Begin with the line containing "### Propósito del Proyecto" and copy every line after it to the end of the entries, exactly, leaving out the lines before it.

Provided data Start Marker

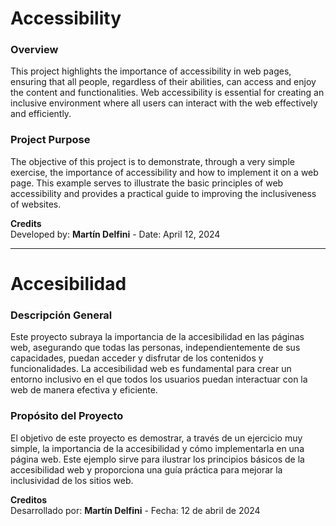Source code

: # Accessibility

### Overview
This project highlights the importance of accessibility in web pages, ensuring that all people, regardless of their abilities, can access and enjoy the content and functionalities. Web accessibility is essential for creating an inclusive environment where all users can interact with the web effectively and efficiently.

### Project Purpose
The objective of this project is to demonstrate, through a very simple exercise, the importance of accessibility and how to implement it on a web page. This example serves to illustrate the basic principles of web accessibility and provides a practical guide to improving the inclusiveness of websites.  

**Credits**  
Developed by: **Martín Delfini** - 
Date: April 12, 2024

--- 

# Accesibilidad

### Descripción General
Este proyecto subraya la importancia de la accesibilidad en las páginas web, asegurando que todas las personas, independientemente de sus capacidades, puedan acceder y disfrutar de los contenidos y funcionalidades. La accesibilidad web es fundamental para crear un entorno inclusivo en el que todos los usuarios puedan interactuar con la web de manera efectiva y eficiente.

### Propósito del Proyecto
El objetivo de este proyecto es demostrar, a través de un ejercicio muy simple, la importancia de la accesibilidad y cómo implementarla en una página web. Este ejemplo sirve para ilustrar los principios básicos de la accesibilidad web y proporciona una guía práctica para mejorar la inclusividad de los sitios web.  

**Creditos**  
Desarrollado por: **Martín Delfini** - 
Fecha: 12 de abril de 2024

Provided data End Marker

* _Solution for this exercise_
### Propósito del Proyecto
El objetivo de este proyecto es demostrar, a través de un ejercicio muy simple, la importancia de la accesibilidad y cómo implementarla en una página web. Este ejemplo sirve para ilustrar los principios básicos de la accesibilidad web y proporciona una guía práctica para mejorar la inclusividad de los sitios web.  

**Creditos**  
Desarrollado por: **Martín Delfini** - 
Fecha: 12 de abril de 2024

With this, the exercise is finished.